平穏な居場所を求めるべく、日々、感じた事を掲載していきます。

昼食時に、「物質的な鎖と束縛とを甘受せよ。」と聞いた。

2012-05-28 01:35:43 | 言葉
東京でのお昼時は、どの店もお客さんで満杯であり、久しぶりに地方からでてきた私にとっては、閉口する。大通りから裏道に回っても、人、人。少しゆっくり本でも読みながら、昼食をとろうというのは贅沢なことなのかもしれない。...しばらく、歩き回って、席が空いている店をみつける。サンドウィッチとホットコーヒーを注文している間に、年配のおばさんに、その席を先に取られてしまった。店内を見渡すと、階段があることに気づき二階に登ってみる。登った目の先に、一カ所だけ席が空いていた。人の通り道にあるような席だが、選んでる余地などない。でも、椅子と机とをセットで確保できたので、本を開いて食事ができるのだ。汗を拭い、カバンから単行本をとりだした。...   「「人間の悲惨を知らずに、神をのみ知ることは、傲慢をひき起こす。」これは、たしか、パスカルの言葉だったと思うが、僕は今まで、自分の悲惨さを知らなかった。ただ神の星だけを知っていた。その星を欲しいと思っていた。それでは、いつか必ず、幻滅の苦杯を嘗めるわけだ。人間のみじめ。食べる事ばかりを考えている。
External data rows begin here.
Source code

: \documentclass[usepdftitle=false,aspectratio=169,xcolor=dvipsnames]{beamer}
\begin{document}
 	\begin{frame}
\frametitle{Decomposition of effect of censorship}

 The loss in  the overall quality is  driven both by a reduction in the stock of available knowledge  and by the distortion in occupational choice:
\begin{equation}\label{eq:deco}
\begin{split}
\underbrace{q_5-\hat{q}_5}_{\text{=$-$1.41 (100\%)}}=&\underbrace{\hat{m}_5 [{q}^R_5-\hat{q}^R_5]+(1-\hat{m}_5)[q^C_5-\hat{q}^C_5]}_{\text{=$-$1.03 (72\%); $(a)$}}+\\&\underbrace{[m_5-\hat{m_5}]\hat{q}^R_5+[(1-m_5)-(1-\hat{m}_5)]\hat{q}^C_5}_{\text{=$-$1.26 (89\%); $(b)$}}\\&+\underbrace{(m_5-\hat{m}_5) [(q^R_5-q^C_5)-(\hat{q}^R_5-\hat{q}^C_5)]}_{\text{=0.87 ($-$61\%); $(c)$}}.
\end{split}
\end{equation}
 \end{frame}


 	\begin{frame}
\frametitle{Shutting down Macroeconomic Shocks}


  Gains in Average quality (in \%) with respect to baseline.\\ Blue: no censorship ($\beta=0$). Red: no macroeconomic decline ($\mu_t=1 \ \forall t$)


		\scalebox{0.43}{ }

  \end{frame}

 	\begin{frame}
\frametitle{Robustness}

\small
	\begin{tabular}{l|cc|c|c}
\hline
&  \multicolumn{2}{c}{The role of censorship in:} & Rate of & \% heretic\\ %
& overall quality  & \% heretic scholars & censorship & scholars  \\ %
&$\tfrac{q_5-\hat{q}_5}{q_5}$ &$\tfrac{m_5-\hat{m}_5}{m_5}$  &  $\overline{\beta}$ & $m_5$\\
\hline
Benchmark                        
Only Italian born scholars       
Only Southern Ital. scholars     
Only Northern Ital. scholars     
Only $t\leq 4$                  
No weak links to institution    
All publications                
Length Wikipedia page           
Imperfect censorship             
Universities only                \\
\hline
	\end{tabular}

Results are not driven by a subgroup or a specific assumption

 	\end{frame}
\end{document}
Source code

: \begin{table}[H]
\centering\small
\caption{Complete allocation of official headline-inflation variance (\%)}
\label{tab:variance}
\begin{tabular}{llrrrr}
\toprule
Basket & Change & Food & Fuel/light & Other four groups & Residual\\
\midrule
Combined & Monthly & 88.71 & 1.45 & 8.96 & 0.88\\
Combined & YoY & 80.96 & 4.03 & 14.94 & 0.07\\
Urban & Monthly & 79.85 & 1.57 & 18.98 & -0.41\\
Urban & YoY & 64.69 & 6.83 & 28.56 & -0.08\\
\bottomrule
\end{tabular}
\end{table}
兄さんが、いつか、お金にならない小説なんか、つまらぬ、と言っていたが、それは人間の素直な言葉で、それを一図に、兄さんの堕落として非難しようとした僕は、間違っていたのかも知れない。...「物質的な鎖と束縛とを甘受せよ。我は今、精神的な束縛からのみ汝を解き放つのである。」これだ、これだ。みじめな生活のしっぽを、ひきずりながら、それでも救いはあるはずだ。...いつも明日のパンのことを心配しながらキリストについて歩いていた弟子達だって、ついには聖者になれたのだ。僕の努力も、これから全然、新規まき直しだ。」(太宰治、「正義と微笑み」より引用。)     単行本を閉じて店を出た時、通りがすっかり濡れており、ひと雨後の涼やかな風が吹いていた。